Justice for minors in Luxembourg: Report File, 2000
Age of criminal responsibility: The age when you are criminally responsible is the same as the age when you reach adulthood, i.e. 18. Below this age, minors can only be taken into care, or undergo protection and education measures. However, criminal responsibility may be lowered to 16. If the Youth Court estimates that there is an “inadequacy in the young offender in care or undergoing protection or education measures”, the case may be sent to the public prosecutor.
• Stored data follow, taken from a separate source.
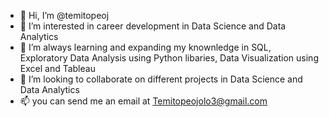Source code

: - 👋 Hi, I’m @temitopeoj
- 👀 I’m interested in career development in Data Science and Data Analytics
- 🌱 I’m always learning and expanding my knownledge in SQL, Exploratory Data Analysis using Python libaries, Data Visualization using Excel and Tableau
- 💞️ I’m looking to collaborate on different projects in Data Science and Data Analytics
- 📫 you can send me an email at Temitopeojolo3@gmail.com

<!---
temitopeoj/temitopeoj is a ✨ special ✨ repository because its `README.md` (this file) appears on your GitHub profile.
You can click the Preview link to take a look at your changes.
--->
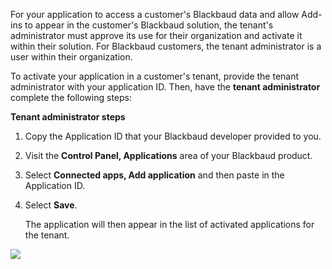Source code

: <div class="row">
    <div class="col-md-6" style="text-align: left;">
        <p>For your application to access a customer's Blackbaud data and allow Add-ins to appear in the customer's Blackbaud solution, the tenant's administrator must approve its use for their organization and activate it within their solution. For Blackbaud customers, the tenant administrator is a user within their organization. </p>
        <p>To activate your application in a customer's tenant, provide the tenant administrator with your application ID. Then, have the <b>tenant administrator</b> complete the following steps: </p>
    </div>
    <div class="col-md-6" style="text-align: left;">
    <p><b>Tenant administrator steps</b></p>
        <ol>
            <li><p>Copy the Application ID that your Blackbaud developer provided to you.</p></li>
            <li><p>Visit the <strong>Control Panel, Applications</strong> area of your Blackbaud product.</p></li>
            <li><p>Select <strong>Connected apps, Add application</strong> and then paste in the Application ID. </p></li>
            <li>
                <p>Select <strong>Save</strong>.</p>
                <p>The application will then appear in the list of activated applications for the tenant.</p>
            </li>
        </ol>
    </div>
</div>
<p><img src="/assets/img/product_applications.png" class="img-responsive"></p>
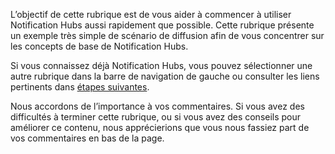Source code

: 
L’objectif de cette rubrique est de vous aider à commencer à utiliser Notification Hubs aussi rapidement que possible. Cette rubrique présente un exemple très simple de scénario de diffusion afin de vous concentrer sur les concepts de base de Notification Hubs.

Si vous connaissez déjà Notification Hubs, vous pouvez sélectionner une autre rubrique dans la barre de navigation de gauche ou consulter les liens pertinents dans [étapes suivantes](#next-steps).

Nous accordons de l’importance à vos commentaires. Si vous avez des difficultés à terminer cette rubrique, ou si vous avez des conseils pour améliorer ce contenu, nous apprécierions que vous nous fassiez part de vos commentaires en bas de la page.



<!--HONumber=Jan17_HO1-->


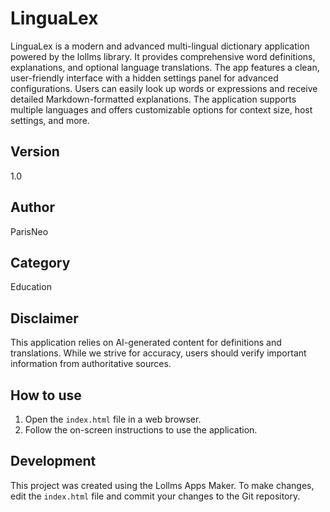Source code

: 
# LinguaLex

LinguaLex is a modern and advanced multi-lingual dictionary application powered by the lollms library. It provides comprehensive word definitions, explanations, and optional language translations. The app features a clean, user-friendly interface with a hidden settings panel for advanced configurations. Users can easily look up words or expressions and receive detailed Markdown-formatted explanations. The application supports multiple languages and offers customizable options for context size, host settings, and more.

## Version
1.0

## Author
ParisNeo

## Category
Education

## Disclaimer
This application relies on AI-generated content for definitions and translations. While we strive for accuracy, users should verify important information from authoritative sources.

## How to use
1. Open the `index.html` file in a web browser.
2. Follow the on-screen instructions to use the application.

## Development
This project was created using the Lollms Apps Maker. To make changes, edit the `index.html` file and commit your changes to the Git repository.
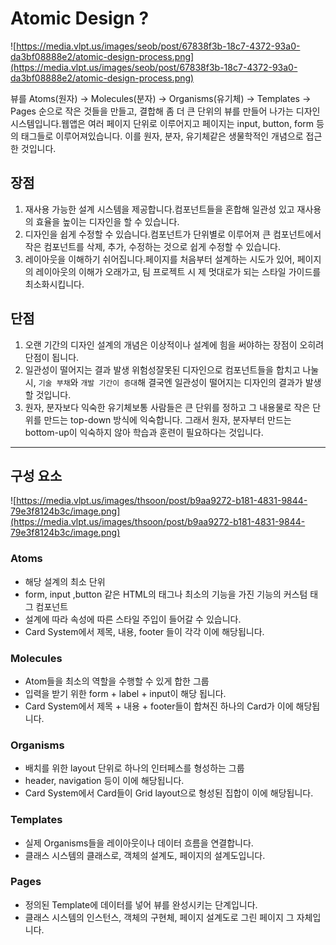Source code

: # Atomic Design ?

![https://media.vlpt.us/images/seob/post/67838f3b-18c7-4372-93a0-da3bf08888e2/atomic-design-process.png](https://media.vlpt.us/images/seob/post/67838f3b-18c7-4372-93a0-da3bf08888e2/atomic-design-process.png)


뷰를 Atoms(원자) -> Molecules(분자) -> Organisms(유기체) -> Templates -> Pages 순으로 작은 것들을 만들고, 결합해 좀 더 큰 단위의 뷰를 만들어 나가는 디자인 시스템입니다.웹앱은 여러 페이지 단위로 이루어지고 페이지는 input, button, form 등의 태그들로 이루어져있습니다. 이를 원자, 분자, 유기체같은 생물학적인 개념으로 접근한 것입니다.

## 장점

1. 재사용 가능한 설계 시스템을 제공합니다.컴포넌트들을 혼합해 일관성 있고 재사용의 효율을 높이는 디자인을 할 수 있습니다.
2. 디자인을 쉽게 수정할 수 있습니다.컴포넌트가 단위별로 이루어져 큰 컴포넌트에서 작은 컴포넌트를 삭제, 추가, 수정하는 것으로 쉽게 수정할 수 있습니다.
3. 레이아웃을 이해하기 쉬어집니다.페이지를 처음부터 설계하는 시도가 있어, 페이지의 레이아웃의 이해가 오래가고, 팀 프로젝트 시 제 멋대로가 되는 스타일 가이드를 최소화시킵니다.

## 단점

1. 오랜 기간의 디자인 설계의 개념은 이상적이나 설계에 힘을 써야하는 장점이 오히려 단점이 됩니다.
2. 일관성이 떨어지는 결과 발생 위험성잘못된 디자인으로 컴포넌트들을 합치고 나눌 시, `기술 부채`와 `개발 기간이 증대`해 결국엔 일관성이 떨어지는 디자인의 결과가 발생할 것입니다.
3. 원자, 분자보다 익숙한 유기체보통 사람들은 큰 단위를 정하고 그 내용물로 작은 단위를 만드는 top-down 방식에 익숙합니다. 그래서 원자, 분자부터 만드는 bottom-up이 익숙하지 않아 학습과 훈련이 필요하다는 것입니다.

---

## 구성 요소

![https://media.vlpt.us/images/thsoon/post/b9aa9272-b181-4831-9844-79e3f8124b3c/image.png](https://media.vlpt.us/images/thsoon/post/b9aa9272-b181-4831-9844-79e3f8124b3c/image.png)

### Atoms

- 해당 설계의 최소 단위
- form, input ,button 같은 HTML의 태그나 최소의 기능을 가진 기능의 커스텀 태그 컴포넌트
- 설계에 따라 속성에 따른 스타일 주입이 들어갈 수 있습니다.
- Card System에서 제목, 내용, footer 들이 각각 이에 해당됩니다.

### Molecules

- Atom들을 최소의 역할을 수행할 수 있게 합한 그룹
- 입력을 받기 위한 form + label + input이 해당 됩니다.
- Card System에서 제목 + 내용 + footer들이 합쳐진 하나의 Card가 이에 해당됩니다.

### Organisms

- 배치를 위한 layout 단위로 하나의 인터페스를 형성하는 그룹
- header, navigation 등이 이에 해당됩니다.
- Card System에서 Card들이 Grid layout으로 형성된 집합이 이에 해당됩니다.

### Templates

- 실제 Organisms들을 레이아웃이나 데이터 흐름을 연결합니다.
- 클래스 시스템의 클래스로, 객체의 설계도, 페이지의 설계도입니다.

### Pages

- 정의된 Template에 데이터를 넣어 뷰를 완성시키는 단계입니다.
- 클래스 시스템의 인스턴스, 객체의 구현체, 페이지 설계도로 그린 페이지 그 자체입니다.
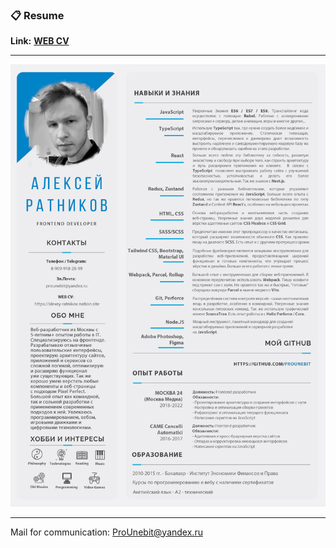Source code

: ### 📋 Resume

**Link:** [**WEB CV**](https://alexey-ratnikov.notion.site/alexey-ratnikov/Resume-ef570e4304fa4ace813ad839b4f6fe02)

- - -

![](https://raw.githubusercontent.com/ProUnebit/Resume/main/Resume%20(Alexey%20Ratnikov).jpg)

- - -
Mail for communication: <ProUnebit@yandex.ru>
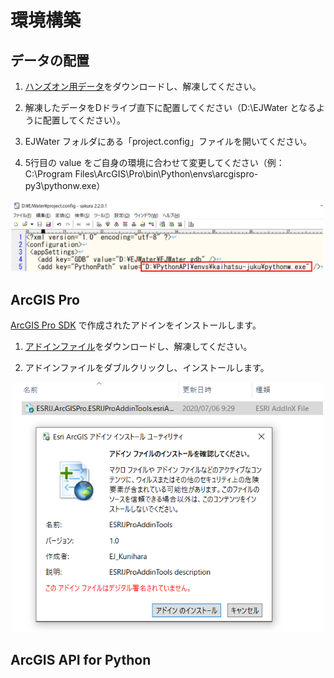 # 環境構築

## データの配置
1. [ハンズオン用データ](https://github.com/EsriJapan/workshops/blob/master/20200825_app-development-hands-on/HandsOn_Data.zip)をダウンロードし、解凍してください。

2. 解凍したデータをDドライブ直下に配置してください（D:\EJWater となるように配置してください）。

3. EJWater フォルダにある「project.config」ファイルを開いてください。

4. 5行目の value をご自身の環境に合わせて変更してください（例：C:\Program Files\ArcGIS\Pro\bin\Python\envs\arcgispro-py3\pythonw.exe）

<img src="./img/data_config.png" width="500px">

## ArcGIS Pro
[ArcGIS Pro SDK](https://pro.arcgis.com/en/pro-app/sdk/) で作成されたアドインをインストールします。

1. [アドインファイル](https://github.com/EsriJapan/workshops/blob/master/20200825_app-development-hands-on/Environment/Addin.zip)をダウンロードし、解凍してください。

2. アドインファイルをダブルクリックし、インストールします。

<img src="./img/prosdk.png" width="500px">

## ArcGIS API for Python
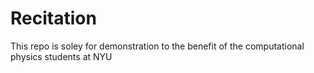 # Recitation
This repo is soley for demonstration to the benefit of the computational physics students at NYU

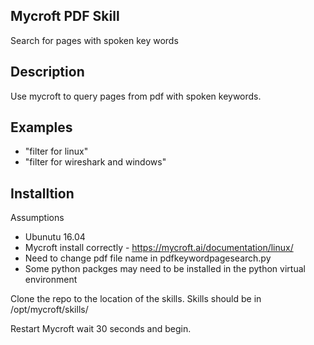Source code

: ## Mycroft PDF Skill
Search for pages with spoken key words

## Description 
Use mycroft to query pages from pdf with spoken keywords.

## Examples 
* "filter for linux"
* "filter for wireshark and windows"



## Installtion 

Assumptions  

* Ubunutu 16.04
* Mycroft install correctly - https://mycroft.ai/documentation/linux/
* Need to change  pdf file name in pdfkeywordpagesearch.py
* Some python packges may need to be installed in the python virtual environment 

Clone the repo to the location of the skills. Skills should be in /opt/mycroft/skills/

Restart Mycroft wait 30 seconds and begin.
Trials: The Luxembourgian Law of November 12th 1971 regarding protecting young people is modelled on the Belgian Law of 1965, but nevertheless has its own unique aspects. There is a special minors’ court in each region, known as the Youth Court. The Youth Court Judge can be involved in cases regarding protecting minors as much as prosecuting young offenders. If a young offender comes before court (in the case of minors under 16), the provisions of common law are applicable, but the sentence will not go into the court records. The Youth Court Judge, and in special circumstances the Magistrate or the Crown Prosecutor, can put the minor into provisional custody for the duration of the trial. The judge can order a personality study of the minor to be carried out, principally through a social study, medical, psychological and psychiatric examinations, behaviour observation or a professional counselling test.
Measures that can be applied to young offenders: Measures which could be taken regarding young offenders are relatively few, and comprise the following:
– Reprimand the young offender. The judge can then return the minor to his legal guardians and decide whether or not to monitor them in the future
– Allow the young offender to return home, but under surveillance
– Putting the young offender under surveillance in an institution/centre
– Sending the young offender to a State re-education centre (which may be on a conditional basis)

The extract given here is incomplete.